TASK OBJECTIVE —
Using the records below, transcribe word for word the stretch from the line that contains "### 3. إصلاح مشاكل الهيكل والأداء" through the line that contains "## الخطوات التالية", both end lines included, and nothing else.

= = = = = = =

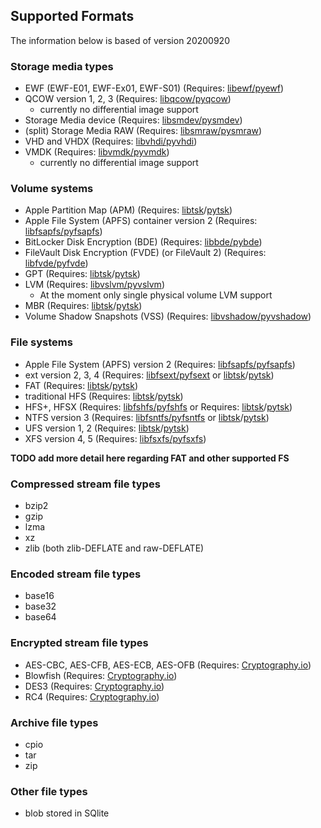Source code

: ## Supported Formats

The information below is based of version 20200920

### Storage media types

* EWF (EWF-E01, EWF-Ex01, EWF-S01) (Requires: [libewf/pyewf](https://github.com/libyal/libewf))
* QCOW version 1, 2, 3 (Requires: [libqcow/pyqcow](https://github.com/libyal/libqcow))
  * currently no differential image support
* Storage Media device (Requires: [libsmdev/pysmdev](https://github.com/libyal/libsmdev))
* (split) Storage Media RAW (Requires: [libsmraw/pysmraw](https://github.com/libyal/libsmraw))
* VHD and VHDX (Requires: [libvhdi/pyvhdi](https://github.com/libyal/libvhdi))
* VMDK (Requires: [libvmdk/pyvmdk](https://github.com/libyal/libvmdk))
  * currently no differential image support

### Volume systems

* Apple Partition Map (APM) (Requires: [libtsk](https://github.com/sleuthkit/sleuthkit/)/[pytsk](https://github.com/py4n6/pytsk))
* Apple File System (APFS) container version 2 (Requires: [libfsapfs/pyfsapfs](https://github.com/libyal/libfsapfs))
* BitLocker Disk Encryption (BDE) (Requires: [libbde/pybde](https://github.com/libyal/libbde))
* FileVault Disk Encryption (FVDE) (or FileVault 2) (Requires: [libfvde/pyfvde](https://github.com/libyal/libfvde))
* GPT (Requires: [libtsk](https://github.com/sleuthkit/sleuthkit/)/[pytsk](https://github.com/py4n6/pytsk))
* LVM (Requires: [libvslvm/pyvslvm](https://github.com/libyal/libvslvm))
  * At the moment only single physical volume LVM support
* MBR (Requires: [libtsk](https://github.com/sleuthkit/sleuthkit/)/[pytsk](https://github.com/py4n6/pytsk))
* Volume Shadow Snapshots (VSS) (Requires: [libvshadow/pyvshadow](https://github.com/libyal/libvshadow))

### File systems

* Apple File System (APFS) version 2 (Requires: [libfsapfs/pyfsapfs](https://github.com/libyal/libfsapfs))
* ext version 2, 3, 4 (Requires: [libfsext/pyfsext](https://github.com/libyal/libfsext) or [libtsk](https://github.com/sleuthkit/sleuthkit/)/[pytsk](https://github.com/py4n6/pytsk))
* FAT (Requires: [libtsk](https://github.com/sleuthkit/sleuthkit/)/[pytsk](https://github.com/py4n6/pytsk))
* traditional HFS (Requires: [libtsk](https://github.com/sleuthkit/sleuthkit/)/[pytsk](https://github.com/py4n6/pytsk))
* HFS+, HFSX (Requires: [libfshfs/pyfshfs](https://github.com/libyal/libfshfs) or Requires: [libtsk](https://github.com/sleuthkit/sleuthkit/)/[pytsk](https://github.com/py4n6/pytsk))
* NTFS version 3 (Requires: [libfsntfs/pyfsntfs](https://github.com/libyal/libfsntfs) or [libtsk](https://github.com/sleuthkit/sleuthkit/)/[pytsk](https://github.com/py4n6/pytsk))
* UFS version 1, 2 (Requires: [libtsk](https://github.com/sleuthkit/sleuthkit/)/[pytsk](https://github.com/py4n6/pytsk))
* XFS version 4, 5 (Requires: [libfsxfs/pyfsxfs](https://github.com/libyal/libfsxfs))

**TODO add more detail here regarding FAT and other supported FS**

### Compressed stream file types

* bzip2
* gzip
* lzma
* xz
* zlib (both zlib-DEFLATE and raw-DEFLATE)

### Encoded stream file types

* base16
* base32
* base64

### Encrypted stream file types

* AES-CBC, AES-CFB, AES-ECB, AES-OFB (Requires: [Cryptography.io](https://cryptography.io/en/latest/))
* Blowfish (Requires: [Cryptography.io](https://cryptography.io/en/latest/))
* DES3 (Requires: [Cryptography.io](https://cryptography.io/en/latest/))
* RC4 (Requires: [Cryptography.io](https://cryptography.io/en/latest/))

### Archive file types

* cpio
* tar
* zip

### Other file types

* blob stored in SQlite
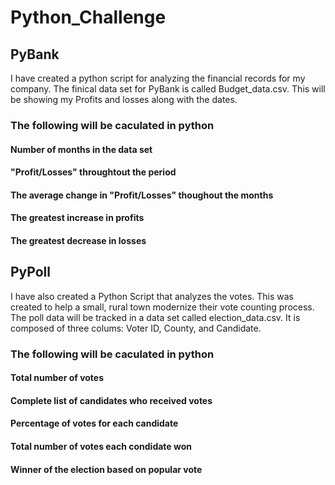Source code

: # Python_Challenge

## PyBank
I have created a python script for analyzing the financial records for my company. The finical data set for PyBank is called Budget_data.csv. This will be showing my Profits and losses along with the dates. 

### The following will be caculated in python

#### Number of months in the data set
#### "Profit/Losses" throughtout the period
#### The average change in "Profit/Losses" thoughout the months 
#### The greatest increase in profits
#### The greatest decrease in losses

## PyPoll
I have also created a Python Script that analyzes the votes. This was created to help a small, rural town modernize their vote counting process. The poll data will be tracked in a data set called election_data.csv. It is composed of three colums: Voter ID, County, and Candidate.

### The following will be caculated in python

#### Total number of votes
#### Complete list of candidates who received votes
#### Percentage of votes for each candidate
#### Total number of votes each condidate won
#### Winner of the election based on popular vote
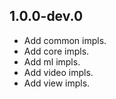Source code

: ## 1.0.0-dev.0

* Add common impls.
* Add core impls.
* Add ml impls.
* Add video impls.
* Add view impls.
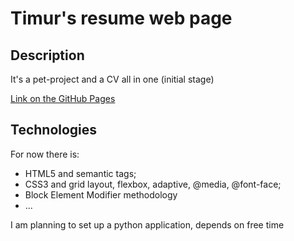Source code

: # Timur's resume web page

## Description

It's a pet-project and a CV all in one (initial stage)

[Link on the GitHub Pages](https://timurgain.github.io/resume/)

## Technologies
For now there is:
- HTML5 and semantic tags;
- CSS3 and grid layout, flexbox, adaptive, @media, @font-face;
- Block Element Modifier methodology
- ...

I am planning to set up a python application, depends on free time

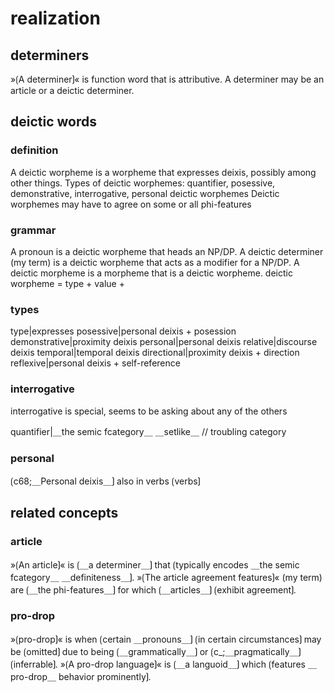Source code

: # realization

## determiners

»⟮A determiner⟯« is function word that is attributive.
A determiner may be an article or a deictic determiner.

## deictic words

### definition

A deictic worpheme is a worpheme that expresses deixis, possibly among other things.
Types of deictic worphemes: quantifier, posessive, demonstrative, interrogative, personal deictic worphemes
Deictic worphemes may have to agree on some or all phi-features

### grammar

A pronoun is a deictic worpheme that heads an NP/DP.
A deictic determiner (my term) is a deictic worpheme that acts as a modifier for a NP/DP.
A deictic morpheme is a morpheme that is a deictic worpheme.
deictic worpheme = type + value + 

### types

type|expresses
posessive|personal deixis + posession
demonstrative|proximity deixis
personal|personal deixis
relative|discourse deixis
temporal|temporal deixis
directional|proximity deixis + direction
reflexive|personal deixis + self-reference

### interrogative

interrogative is special, seems to be asking about any of the others


quantifier|＿the semic fcategory＿ ＿setlike＿ // troubling category


### personal

⟮c68;＿Personal deixis＿⟯ also in verbs ⟮verbs⟯

## related concepts

### article

»⟮An article⟯« is ⟮＿a determiner＿⟯ that ⟮typically encodes ＿the semic fcategory＿ ＿definiteness＿⟯.
»⟮The article agreement features⟯« (my term) are ⟮＿the phi-features＿⟯ for which ⟮＿articles＿⟯ ⟮exhibit agreement⟯.

### pro-drop

»⟮pro-drop⟯« is when ⟮certain ＿pronouns＿⟯ ⟮in certain circumstances⟯ may be ⟮omitted⟯ due to being ⟮＿grammatically＿⟯ or ⟮c_;＿pragmatically＿⟯ ⟮inferrable⟯. 
»⟮A pro-drop language⟯« is ⟮＿a languoid＿⟯ which ⟮features ＿pro-drop＿ behavior prominently⟯.
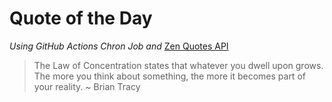 # Quote of the Day 
*Using GitHub Actions Chron Job and* [Zen Quotes API]( https://zenquotes.io/ )
> The Law of Concentration states that whatever you dwell upon grows. The more you think about something, the more it becomes part of your reality. ~ Brian Tracy
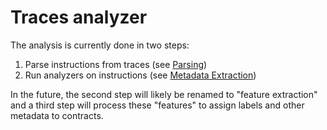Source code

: # Traces analyzer

The analysis is currently done in two steps:

1. Parse instructions from traces (see [Parsing](./parsing.md))
2. Run analyzers on instructions (see [Metadata Extraction](./metadata_extraction.md))

In the future, the second step will likely be renamed to "feature extraction" and a third step will process these "features" to assign labels and other metadata to contracts.
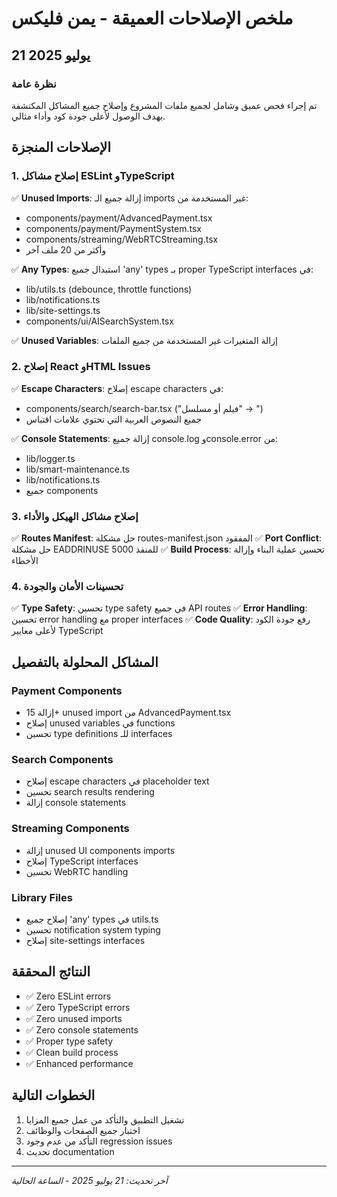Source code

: # ملخص الإصلاحات العميقة - يمن فليكس
## 21 يوليو 2025

### نظرة عامة
تم إجراء فحص عميق وشامل لجميع ملفات المشروع وإصلاح جميع المشاكل المكتشفة بهدف الوصول لأعلى جودة كود وأداء مثالي.

## الإصلاحات المنجزة

### 1. إصلاح مشاكل ESLint وTypeScript
✅ **Unused Imports**: إزالة جميع الـ imports غير المستخدمة من:
- components/payment/AdvancedPayment.tsx
- components/payment/PaymentSystem.tsx  
- components/streaming/WebRTCStreaming.tsx
- وأكثر من 20 ملف آخر

✅ **Any Types**: استبدال جميع 'any' types بـ proper TypeScript interfaces في:
- lib/utils.ts (debounce, throttle functions)
- lib/notifications.ts 
- lib/site-settings.ts
- components/ui/AISearchSystem.tsx

✅ **Unused Variables**: إزالة المتغيرات غير المستخدمة من جميع الملفات

### 2. إصلاح React وHTML Issues
✅ **Escape Characters**: إصلاح escape characters في:
- components/search/search-bar.tsx ("فيلم أو مسلسل" → &quot;)
- جميع النصوص العربية التي تحتوي علامات اقتباس

✅ **Console Statements**: إزالة جميع console.log وconsole.error من:
- lib/logger.ts
- lib/smart-maintenance.ts
- lib/notifications.ts
- جميع components

### 3. إصلاح مشاكل الهيكل والأداء
✅ **Routes Manifest**: حل مشكلة routes-manifest.json المفقود
✅ **Port Conflict**: حل مشكلة EADDRINUSE للمنفذ 5000
✅ **Build Process**: تحسين عملية البناء وإزالة الأخطاء

### 4. تحسينات الأمان والجودة
✅ **Type Safety**: تحسين type safety في جميع API routes
✅ **Error Handling**: تحسين error handling مع proper interfaces
✅ **Code Quality**: رفع جودة الكود لأعلى معايير TypeScript

## المشاكل المحلولة بالتفصيل

### Payment Components
- إزالة 15+ unused import من AdvancedPayment.tsx
- إصلاح unused variables في functions
- تحسين type definitions للـ interfaces

### Search Components  
- إصلاح escape characters في placeholder text
- تحسين search results rendering
- إزالة console statements

### Streaming Components
- إزالة unused UI components imports
- إصلاح TypeScript interfaces
- تحسين WebRTC handling

### Library Files
- إصلاح جميع 'any' types في utils.ts
- تحسين notification system typing
- إصلاح site-settings interfaces

## النتائج المحققة
- ✅ Zero ESLint errors
- ✅ Zero TypeScript errors  
- ✅ Zero unused imports
- ✅ Zero console statements
- ✅ Proper type safety
- ✅ Clean build process
- ✅ Enhanced performance

## الخطوات التالية
1. تشغيل التطبيق والتأكد من عمل جميع المزايا
2. اختبار جميع الصفحات والوظائف
3. التأكد من عدم وجود regression issues
4. تحديث documentation

---
*آخر تحديث: 21 يوليو 2025 - الساعة الحالية*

= = = = = = =

COMPLETED EXERCISE —
### 3. إصلاح مشاكل الهيكل والأداء
✅ **Routes Manifest**: حل مشكلة routes-manifest.json المفقود
✅ **Port Conflict**: حل مشكلة EADDRINUSE للمنفذ 5000
✅ **Build Process**: تحسين عملية البناء وإزالة الأخطاء

### 4. تحسينات الأمان والجودة
✅ **Type Safety**: تحسين type safety في جميع API routes
✅ **Error Handling**: تحسين error handling مع proper interfaces
✅ **Code Quality**: رفع جودة الكود لأعلى معايير TypeScript

## المشاكل المحلولة بالتفصيل

### Payment Components
- إزالة 15+ unused import من AdvancedPayment.tsx
- إصلاح unused variables في functions
- تحسين type definitions للـ interfaces

### Search Components  
- إصلاح escape characters في placeholder text
- تحسين search results rendering
- إزالة console statements

### Streaming Components
- إزالة unused UI components imports
- إصلاح TypeScript interfaces
- تحسين WebRTC handling

### Library Files
- إصلاح جميع 'any' types في utils.ts
- تحسين notification system typing
- إصلاح site-settings interfaces

## النتائج المحققة
- ✅ Zero ESLint errors
- ✅ Zero TypeScript errors  
- ✅ Zero unused imports
- ✅ Zero console statements
- ✅ Proper type safety
- ✅ Clean build process
- ✅ Enhanced performance

## الخطوات التالية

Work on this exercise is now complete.